Dozens of recreational uses identified, valued and mapped in project surveys

Researchers have used data from hundreds of community surveys to create ‘heat maps’ showing the popular spots for 31 recreational activities in Cockburn Sound.

Bird watching, kayaking, jet-skiing and snorkeling were among the many uses identified by almost 600 people who responded to questions as part of the WAMSI Westport Marine Science Program project, which looked at community values in the Sound.

Beach activities, walking, running and swimming were commonly reported forms of recreation and the survey revealed recreation in Cockburn Sound was most highly valued for its contribution to people’s ability to have fun, improve their physical health, socialise with others, and to relax.

Dr Abbie Rogers, a Premier’s Mid-Career Fellow from The University of Western Australia School of Agriculture and Environment, who is leading a theme of socio-economic research for the program, said Cockburn Sound was one of the most intensively used bays in WA.

“The Sound is highly valued by the community for its ecological and recreational values and it hosts a vital part of the State’s economy,” Dr Rogers said.

Woodman Point Reserve, at the northern end of the study area, was found to be the most frequently visited location and beach.

The results were used to create ‘heat’ or kernel density maps that showed activity density or occurrence using circular patterns.
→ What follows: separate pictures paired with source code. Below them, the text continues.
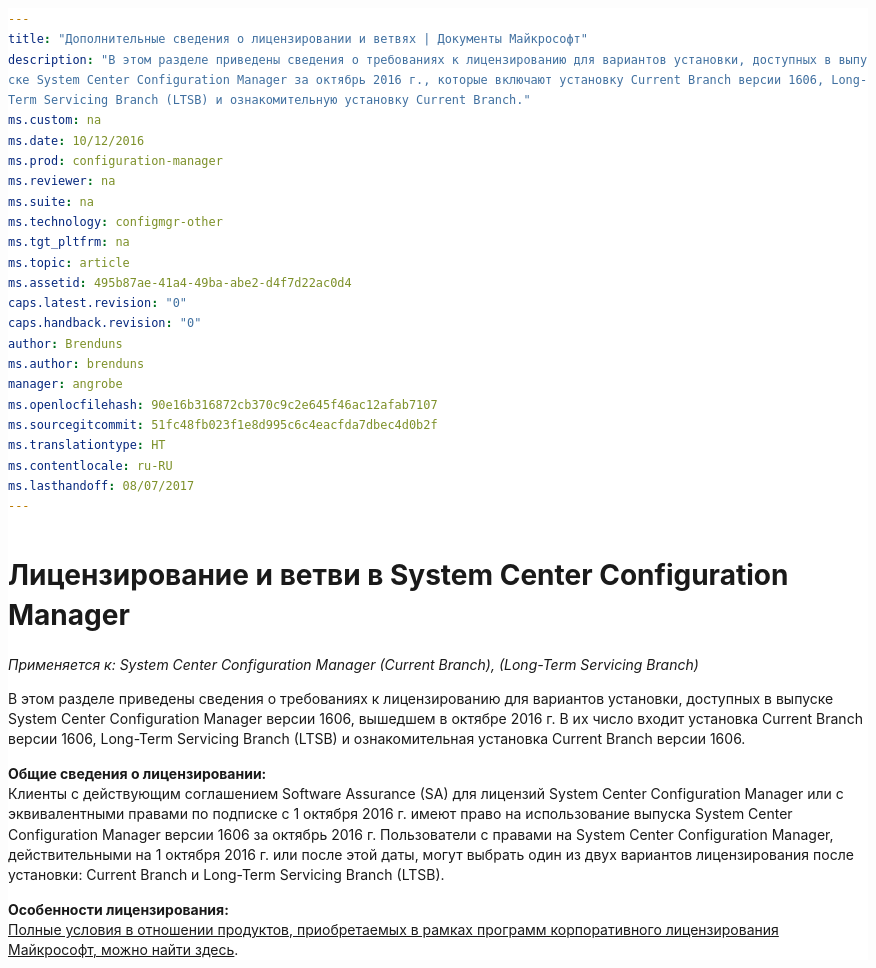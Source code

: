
 ```yaml
---
title: "Дополнительные сведения о лицензировании и ветвях | Документы Майкрософт"
description: "В этом разделе приведены сведения о требованиях к лицензированию для вариантов установки, доступных в выпуске System Center Configuration Manager за октябрь 2016 г., которые включают установку Current Branch версии 1606, Long-Term Servicing Branch (LTSB) и ознакомительную установку Current Branch."
ms.custom: na
ms.date: 10/12/2016
ms.prod: configuration-manager
ms.reviewer: na
ms.suite: na
ms.technology: configmgr-other
ms.tgt_pltfrm: na
ms.topic: article
ms.assetid: 495b87ae-41a4-49ba-abe2-d4f7d22ac0d4
caps.latest.revision: "0"
caps.handback.revision: "0"
author: Brenduns
ms.author: brenduns
manager: angrobe
ms.openlocfilehash: 90e16b316872cb370c9c2e645f46ac12afab7107
ms.sourcegitcommit: 51fc48fb023f1e8d995c6c4eacfda7dbec4d0b2f
ms.translationtype: HT
ms.contentlocale: ru-RU
ms.lasthandoff: 08/07/2017
---
```

# <a name="licensing-and-branches-for-system-center-configuration-manager"></a>Лицензирование и ветви в System Center Configuration Manager

*Применяется к: System Center Configuration Manager (Current Branch), (Long-Term Servicing Branch)*

В этом разделе приведены сведения о требованиях к лицензированию для вариантов установки, доступных в выпуске System Center Configuration Manager версии 1606, вышедшем в октябре 2016 г. В их число входит установка Current Branch версии 1606, Long-Term Servicing Branch (LTSB) и ознакомительная установка Current Branch версии 1606.

**Общие сведения о лицензировании:**   
Клиенты с действующим соглашением Software Assurance (SA) для лицензий System Center Configuration Manager или с эквивалентными правами по подписке с 1 октября 2016 г. имеют право на использование выпуска System Center Configuration Manager версии 1606 за октябрь 2016 г. Пользователи с правами на System Center Configuration Manager, действительными на 1 октября 2016 г. или после этой даты, могут выбрать один из двух вариантов лицензирования после установки: Current Branch и Long-Term Servicing Branch (LTSB).


**Особенности лицензирования:**  
[Полные условия в отношении продуктов, приобретаемых в рамках программ корпоративного лицензирования Майкрософт, можно найти здесь](http://go.microsoft.com/fwlink/?LinkId=800052).
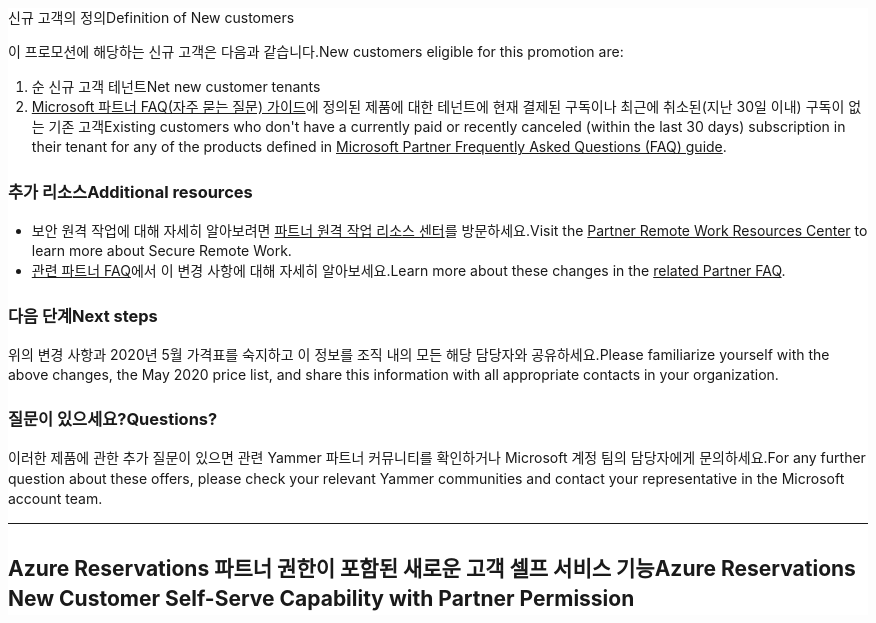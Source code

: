 
<span data-ttu-id="fb8c0-128">신규 고객의 정의</span><span class="sxs-lookup"><span data-stu-id="fb8c0-128">Definition of New customers</span></span>

<span data-ttu-id="fb8c0-129">이 프로모션에 해당하는 신규 고객은 다음과 같습니다.</span><span class="sxs-lookup"><span data-stu-id="fb8c0-129">New customers eligible for this promotion are:</span></span>

1. <span data-ttu-id="fb8c0-130">순 신규 고객 테넌트</span><span class="sxs-lookup"><span data-stu-id="fb8c0-130">Net new customer tenants</span></span>
2. <span data-ttu-id="fb8c0-131">[Microsoft 파트너 FAQ(자주 묻는 질문) 가이드](https://aka.ms/CSPCOVIDPromo)에 정의된 제품에 대한 테넌트에 현재 결제된 구독이나 최근에 취소된(지난 30일 이내) 구독이 없는 기존 고객</span><span class="sxs-lookup"><span data-stu-id="fb8c0-131">Existing customers who don't have a currently paid or recently canceled (within the last 30 days) subscription in their tenant for any of the products defined in [Microsoft Partner Frequently Asked Questions (FAQ) guide](https://aka.ms/CSPCOVIDPromo).</span></span>

### <a name="additional-resources"></a><span data-ttu-id="fb8c0-132">추가 리소스</span><span class="sxs-lookup"><span data-stu-id="fb8c0-132">Additional resources</span></span>

- <span data-ttu-id="fb8c0-133">보안 원격 작업에 대해 자세히 알아보려면 [파트너 원격 작업 리소스 센터](https://www.microsoft.com/microsoft-365/partners/remotework)를 방문하세요.</span><span class="sxs-lookup"><span data-stu-id="fb8c0-133">Visit the [Partner Remote Work Resources Center](https://www.microsoft.com/microsoft-365/partners/remotework) to learn more about Secure Remote Work.</span></span>
- <span data-ttu-id="fb8c0-134">[관련 파트너 FAQ](https://aka.ms/CSPCOVIDPromo)에서 이 변경 사항에 대해 자세히 알아보세요.</span><span class="sxs-lookup"><span data-stu-id="fb8c0-134">Learn more about these changes in the [related Partner FAQ](https://aka.ms/CSPCOVIDPromo).</span></span>

### <a name="next-steps"></a><span data-ttu-id="fb8c0-135">다음 단계</span><span class="sxs-lookup"><span data-stu-id="fb8c0-135">Next steps</span></span>

<span data-ttu-id="fb8c0-136">위의 변경 사항과 2020년 5월 가격표를 숙지하고 이 정보를 조직 내의 모든 해당 담당자와 공유하세요.</span><span class="sxs-lookup"><span data-stu-id="fb8c0-136">Please familiarize yourself with the above changes, the May 2020 price list, and share this information with all appropriate contacts in your organization.</span></span>

### <a name="questions"></a><span data-ttu-id="fb8c0-137">질문이 있으세요?</span><span class="sxs-lookup"><span data-stu-id="fb8c0-137">Questions?</span></span>

<span data-ttu-id="fb8c0-138">이러한 제품에 관한 추가 질문이 있으면 관련 Yammer 파트너 커뮤니티를 확인하거나 Microsoft 계정 팀의 담당자에게 문의하세요.</span><span class="sxs-lookup"><span data-stu-id="fb8c0-138">For any further question about these offers, please check your relevant Yammer communities and contact your representative in the Microsoft account team.</span></span>

_________________

## <a name="azure-reservations-new-customer-self-serve-capability-with-partner-permission"></a><a id="13"/></a><span data-ttu-id="fb8c0-139">Azure Reservations 파트너 권한이 포함된 새로운 고객 셀프 서비스 기능</span><span class="sxs-lookup"><span data-stu-id="fb8c0-139">Azure Reservations New Customer Self-Serve Capability with Partner Permission</span></span>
Economic valuations were also calculated for recreational use of various sites.

Murdoch University’s Dr Michael Hughes, the project’s lead investigator, said the area was important for recreation.
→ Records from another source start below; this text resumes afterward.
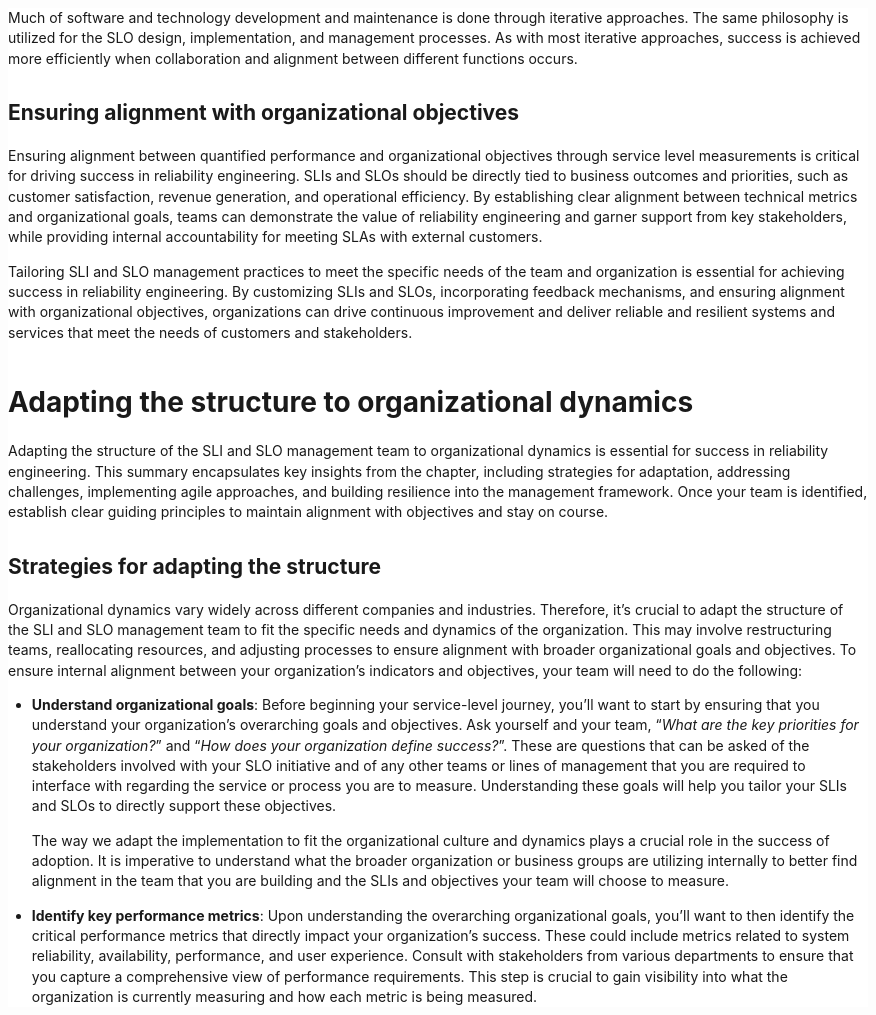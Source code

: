 Much of software and technology development and maintenance is done through iterative approaches. The same philosophy is utilized for the SLO design, implementation, and management processes. As with most iterative approaches, success is achieved more efficiently when collaboration and alignment between different functions occurs.

## Ensuring alignment with organizational objectives

Ensuring alignment between quantified performance and organizational objectives through service level measurements is critical for driving success in reliability engineering. SLIs and SLOs should be directly tied to business outcomes and priorities, such as customer satisfaction, revenue generation, and operational efficiency. By establishing clear alignment between technical metrics and organizational goals, teams can demonstrate the value of reliability engineering and garner support from key stakeholders, while providing internal accountability for meeting SLAs with external customers.

Tailoring SLI and SLO management practices to meet the specific needs of the team and organization is essential for achieving success in reliability engineering. By customizing SLIs and SLOs, incorporating feedback mechanisms, and ensuring alignment with organizational objectives, organizations can drive continuous improvement and deliver reliable and resilient systems and services that meet the needs of customers and stakeholders.

# Adapting the structure to organizational dynamics

Adapting the structure of the SLI and SLO management team to organizational dynamics is essential for success in reliability engineering. This summary encapsulates key insights from the chapter, including strategies for adaptation, addressing challenges, implementing agile approaches, and building resilience into the management framework. Once your team is identified, establish clear guiding principles to maintain alignment with objectives and stay on course.

## Strategies for adapting the structure

Organizational dynamics vary widely across different companies and industries. Therefore, it’s crucial to adapt the structure of the SLI and SLO management team to fit the specific needs and dynamics of the organization. This may involve restructuring teams, reallocating resources, and adjusting processes to ensure alignment with broader organizational goals and objectives. To ensure internal alignment between your organization’s indicators and objectives, your team will need to do the following:

* **Understand organizational goals**: Before beginning your service-level journey, you’ll want to start by ensuring that you understand your organization’s overarching goals and objectives. Ask yourself and your team, “*What are the key priorities for your organization?*” and “*How does your organization define success?*”. These are questions that can be asked of the stakeholders involved with your SLO initiative and of any other teams or lines of management that you are required to interface with regarding the service or process you are to measure. Understanding these goals will help you tailor your SLIs and SLOs to directly support these objectives.

  The way we adapt the implementation to fit the organizational culture and dynamics plays a crucial role in the success of adoption. It is imperative to understand what the broader organization or business groups are utilizing internally to better find alignment in the team that you are building and the SLIs and objectives your team will choose to measure.
* **Identify key performance metrics**: Upon understanding the overarching organizational goals, you’ll want to then identify the critical performance metrics that directly impact your organization’s success. These could include metrics related to system reliability, availability, performance, and user experience. Consult with stakeholders from various departments to ensure that you capture a comprehensive view of performance requirements. This step is crucial to gain visibility into what the organization is currently measuring and how each metric is being measured.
“The variety of non-fishing recreational activities and associated values that coexist in the Sound highlights the importance of this area for the public,” Dr Hughes said.
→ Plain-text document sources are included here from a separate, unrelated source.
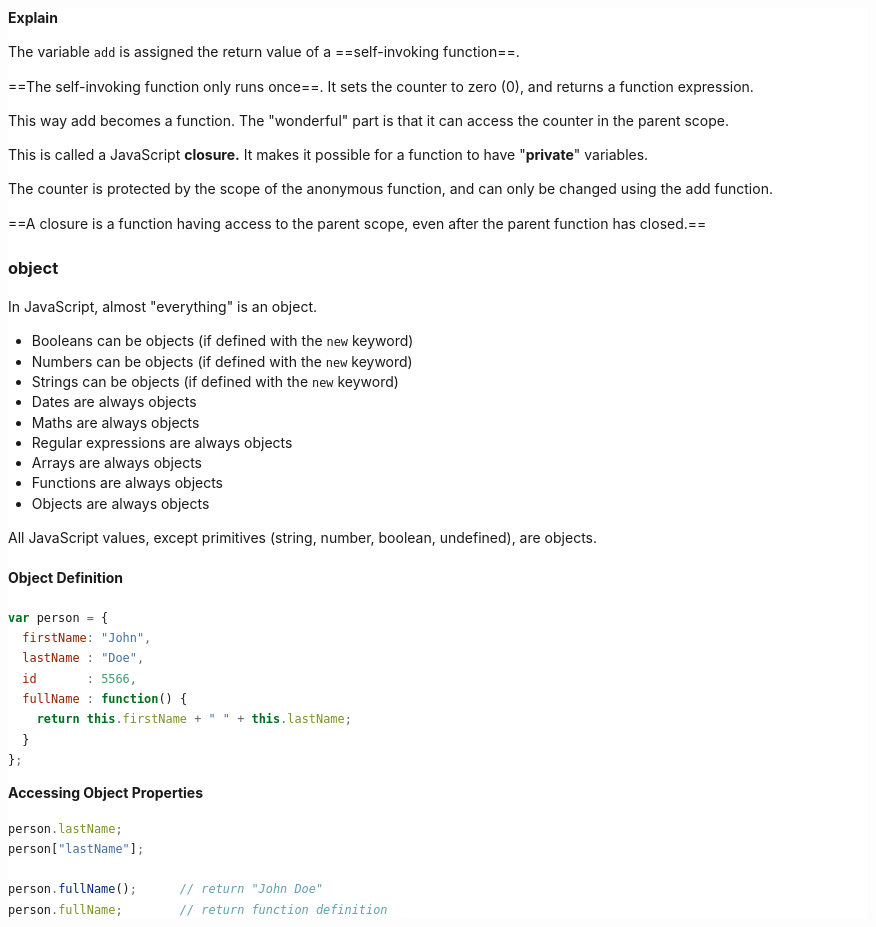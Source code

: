 **Explain**

The variable `add` is assigned the return value of a ==self-invoking function==.

==The self-invoking function only runs once==. It sets the counter to zero (0), and returns a function expression.

This way add becomes a function. The "wonderful" part is that it can access the counter in the parent scope.

This is called a JavaScript **closure.** It makes it possible for a function to have "**private**" variables.

The counter is protected by the scope of the anonymous function, and can only be changed using the add function.

==A closure is a function having access to the parent scope, even after the parent function has closed.==

### object

In JavaScript, almost "everything" is an object.

- Booleans can be objects (if defined with the `new` keyword)
- Numbers can be objects (if defined with the `new` keyword)
- Strings can be objects (if defined with the `new` keyword)
- Dates are always objects
- Maths are always objects
- Regular expressions are always objects
- Arrays are always objects
- Functions are always objects
- Objects are always objects

All JavaScript values, except primitives (string, number, boolean, undefined), are objects.

#### Object Definition

```js
var person = {
  firstName: "John",
  lastName : "Doe",
  id       : 5566,
  fullName : function() {
    return this.firstName + " " + this.lastName;
  }
};
```

**Accessing Object Properties**

```js
person.lastName;
person["lastName"];

person.fullName();		// return "John Doe"
person.fullName;		// return function definition
```


[^1]: 作者指的是采用严格规范的语句写法，从根本上杜绝由分号缺失而引起的代码歧义。
[^2]: 中缀符，指的是像 `x + y` 中的 `+`。
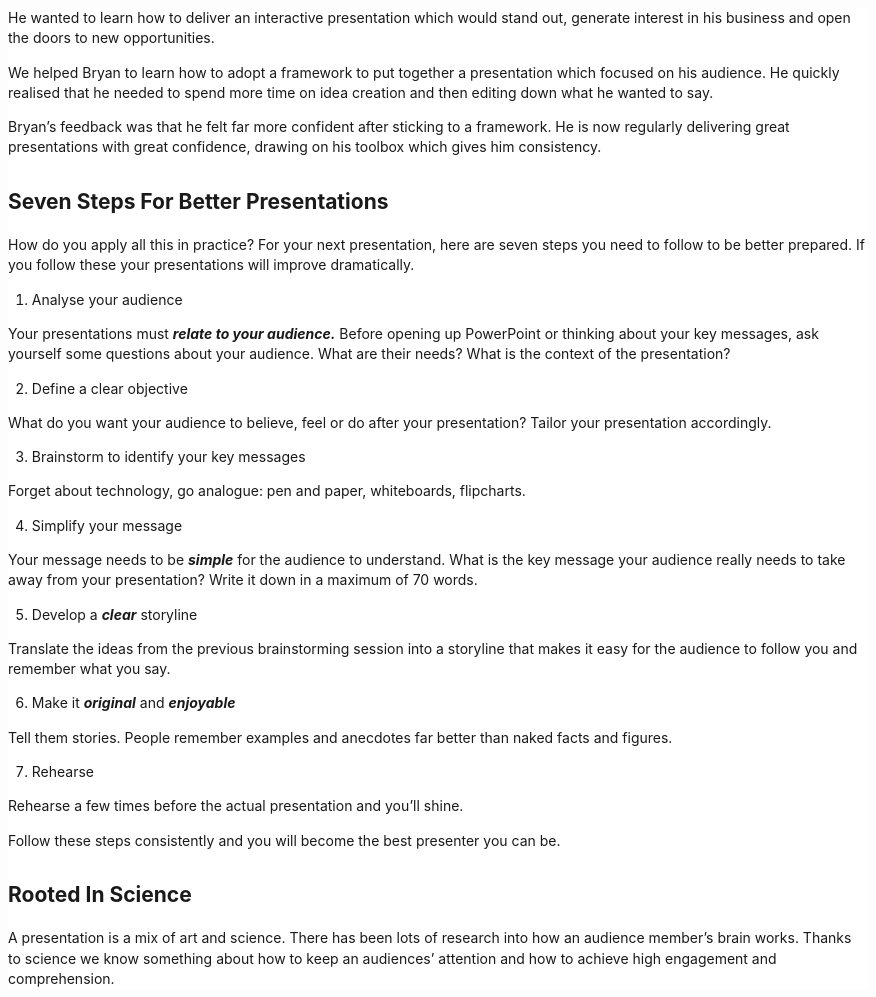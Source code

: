 He wanted to learn how to deliver an interactive presentation which would stand out, generate interest in his business and open the doors to new opportunities.

We helped Bryan to learn how to adopt a framework to put together a presentation which focused on his audience. He quickly realised that he needed to spend more time on idea creation and then editing down what he wanted to say.

Bryan’s feedback was that he felt far more confident after sticking to a framework. He is now regularly delivering great presentations with great confidence, drawing on his toolbox which gives him consistency.


## Seven Steps For Better Presentations

How do you apply all this in practice? For your next presentation, here are seven steps you need to follow to be better prepared. If you follow these your presentations will improve dramatically. 

1. Analyse your audience

Your presentations must ***relate to your audience.*** Before opening up PowerPoint or thinking about your key messages, ask yourself some questions about your audience. What are their needs? What is the context of the presentation?


2. Define a clear objective

What do you want your audience to believe, feel or do after your presentation? Tailor your presentation accordingly.


3. Brainstorm to identify your key messages

Forget about technology, go analogue: pen and paper, whiteboards, flipcharts. 


4. Simplify your message

Your message needs to be ***simple*** for the audience to understand. What is the key message your audience really needs to take away from your presentation? Write it down in a maximum of 70 words.


5. Develop a ***clear*** storyline

Translate the ideas from the previous brainstorming session into a storyline that makes it easy for the audience to follow you and remember what you say. 


6. Make it ***original*** and ***enjoyable***

Tell them stories. People remember examples and anecdotes far better than naked facts and figures.


7. Rehearse

Rehearse a few times before the actual presentation and you’ll shine. 

Follow these steps consistently and you will become the best presenter you can be. 


## Rooted In Science

A presentation is a mix of art and science. There has been lots of research into how an audience member’s brain works. Thanks to science we know something about how to keep an audiences’ attention and how to achieve high engagement and comprehension.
The area studied included the shore and waters between Woodman Point and Cape Peron along with Garden Island and Carnac Island. The entire study area was associated with one or more recreational activity values.  “Understanding how people use marine coastal areas for recreational activities and the values associated with such uses, are important considerations for the development and management of these areas,” Dr Rogers said.

Dr Hughes said the ability of the Sound to host such a diverse range of recreational activities suggested the social and physical carrying capacity was considerable.

“Furthermore, management decisions and planning will require engagement with a wide range of recreational activity representatives,” he said.

Of the recreational activities identified and mapped, 16 were land based and 15 water based. They did not include recreational fishing, which is the focus of another project in the program. Other socio-economic projects are measuring the Perth community’s values for Cockburn Sound’s natural environment and ecology.